In Fatimah Asghar’s opening essay, ‘Finding the Hammam’, she speaks of finding a safe space in The Salon in Jordan, ‘more a mini mall than a salon: there was a sugar-waxing studio, a nail salon, a gym and a locker room with a Turkish bath (hammam) and showers, where the women would gather, naked, in the water and talk for hours’. This anthology is like stepping into the hamaam, into peals of laughter from conversations you never knew you needed to hear. So, as Fatimah Asghar writes, ‘Join me. Join us. Let us … come in our real, naked skin, sit in the water and talk openly.’
I also recommend:
The Things I Would Tell You, edited by Sabrina Mahfouz – A searing, brilliant anthology of poems, stories and essays by British Muslim writers, including poems from Imtiaz Dharker, Nafeesa Hamid, Aliyah Hasinah, Amina Jama, Hibaq Osman, Azra Tabassum, Asma Elbadawi, Shazea Quriashi, Muneera Williams among others.

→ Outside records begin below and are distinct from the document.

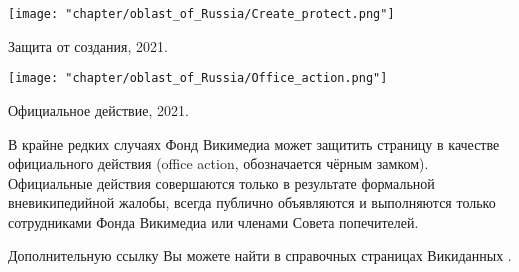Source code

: \begin{marginfigure}[0.0cm]
{
	\setlength{\fboxsep}{0pt}%
	\setlength{\fboxrule}{1pt}%
	{\texttt{[image: "chapter/oblast\_of\_Russia/Create\_protect.png"]}}
}
\caption []{Защита от создания, 2021.}%
\label{fig:legend_population}%
\end{marginfigure}

\begin{marginfigure}[0.0cm]
{
	\setlength{\fboxsep}{0pt}%
	\setlength{\fboxrule}{1pt}%
	{\texttt{[image: "chapter/oblast\_of\_Russia/Office\_action.png"]}}
}
\caption []{Официальное действие, 2021.}%
\label{fig:legend_population}%
\end{marginfigure}

В крайне редких случаях Фонд Викимедиа может защитить страницу в качестве официального действия (office action, обозначается чёрным замком). Официальные действия совершаются только в результате формальной вневикипедийной жалобы, всегда публично объявляются и выполняются только сотрудниками Фонда Викимедиа или членами Совета попечителей.

Дополнительную ссылку Вы можете найти в справочных страницах Викиданных\protect\footnotemark
{}.
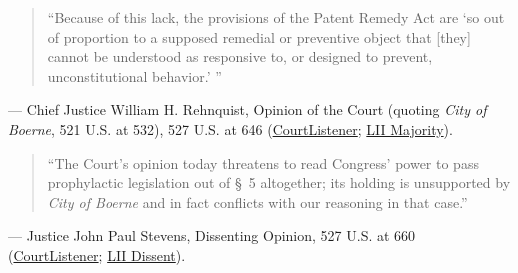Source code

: \documentclass[12pt]{article}
\begin{document}
\begin{quote}
``Because of this lack, the provisions of the Patent Remedy Act are `so out of proportion to a supposed remedial or preventive object that [they] cannot be understood as responsive to, or designed to prevent, unconstitutional behavior.' ''
\end{quote}
\noindent --- Chief Justice William H. Rehnquist, Opinion of the Court (quoting \textit{City of Boerne}, 521 U.S. at 532), 527 U.S. at 646 (\href{https://www.courtlistener.com/opinion/118316/florida-prepaid-postsecondary-education-expense-board-v-college-savings/}{CourtListener}; \href{https://www.law.cornell.edu/supct/html/98-531.ZO.html}{LII Majority}).

\begin{quote}
``The Court's opinion today threatens to read Congress' power to pass prophylactic legislation out of \S~5 altogether; its holding is unsupported by \textit{City of Boerne} and in fact conflicts with our reasoning in that case.''
\end{quote}
\noindent --- Justice John Paul Stevens, Dissenting Opinion, 527 U.S. at 660 (\href{https://www.courtlistener.com/opinion/118316/florida-prepaid-postsecondary-education-expense-board-v-college-savings/}{CourtListener}; \href{https://www.law.cornell.edu/supct/html/98-531.ZD.html}{LII Dissent}).
\end{document}
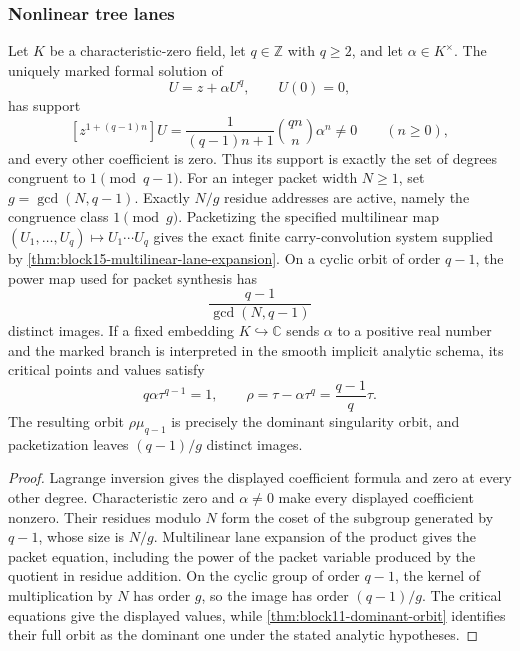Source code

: \subsubsection{Nonlinear tree lanes}

\begin{proposition}
\label{prop:block15-tree-specialization}
Let \(K\) be a characteristic-zero field, let \(q\in\mathbb Z\) with
\(q\ge2\), and let
\(\alpha\in K^\times\).  The uniquely marked formal solution of
\[
 U=z+\alpha U^q,
 \qquad U(0)=0,
\]
has support
\[
 [z^{1+(q-1)n}]U
 =\frac{1}{(q-1)n+1}\binom{qn}{n}\alpha^n
 \ne0
 \qquad(n\ge0),
\]
and every other coefficient is zero.  Thus its support is exactly the set of
degrees congruent to \(1\pmod{q-1}\).
For an integer packet width \(N\ge1\), set
\(g=\gcd(N,q-1)\).  Exactly \(N/g\) residue addresses are active, namely
the congruence class \(1\pmod g\).  Packetizing the specified multilinear
map \((U_1,\ldots,U_q)\mapsto U_1\cdots U_q\) gives the exact finite
carry-convolution system supplied by
\cref{thm:block15-multilinear-lane-expansion}.  On a cyclic orbit of order
\(q-1\), the power map used for packet synthesis has
\[
 \frac{q-1}{\gcd(N,q-1)}
\]
distinct images.  If a fixed embedding \(K\hookrightarrow\mathbb C\) sends
\(\alpha\) to a positive real number and the marked branch is interpreted in
the smooth implicit analytic schema, its critical points and values satisfy
\[
 q\alpha\tau^{q-1}=1,
 \qquad
 \rho=\tau-\alpha\tau^q=\frac{q-1}{q}\tau.
\]
The resulting orbit \(\rho\mu_{q-1}\) is precisely the dominant singularity
orbit, and packetization leaves \((q-1)/g\) distinct images.
\end{proposition}

\begin{proof}
Lagrange inversion gives the displayed coefficient formula and zero at every
other degree.  Characteristic zero and \(\alpha\ne0\) make every displayed
coefficient nonzero.  Their residues modulo \(N\) form the coset of the subgroup
generated by \(q-1\), whose size is \(N/g\).  Multilinear lane expansion of
the product gives the packet equation, including the power of the packet
variable produced by the quotient in residue addition.  On the cyclic group
of order \(q-1\), the kernel of multiplication by \(N\) has order \(g\), so
the image has order \((q-1)/g\).  The critical equations give the displayed
values, while \cref{thm:block11-dominant-orbit} identifies their full orbit as
the dominant one under the stated analytic hypotheses.
\end{proof}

- The January Children by Safia Elhillo – Named after a generation born in Sudan under British occupation where children were assigned birth years by height, all given the birthdate January 1, Elhillo’s collection grapples with the experience of displacement, play with language and white space to speak of the dualisms in her life.
A Warning to the House that Holds Me by Amina Jama – Divided into five sections after the milestones in Frida Kahlo’s life, this pamphlet pays homage to the Mexican painter whilst exploring Jama’s British Somali heritage and relationships.
- Doing the Most With the Least by Momtaza Mehri – This pamphlet borrows its title from the opening line of Mehri’s essay ‘Harlem is Hijaz is Havana is Harar, or: The Whole Point of The Black Arts movement is That They were Moving’ (bombmagazine, 2019). These poems are tender yet clever in their exploration of geopolitical complexities.
Content warning: All books mentioned in this feature contain references to graphic violence, abuse, mental health issues and sex.
The quotation in the title is taken from Fatimah Asghar’s poem ‘If They Come For Us’.

Fathima Zahra is a Barbican Young Poet and a Roundhouse Poetry Collective alumna. She is currently based in Essex. She is a winner in the moon poetry challenge, the Golden Shovel challenge, and is commended in August challenge #3 on meta-poetry.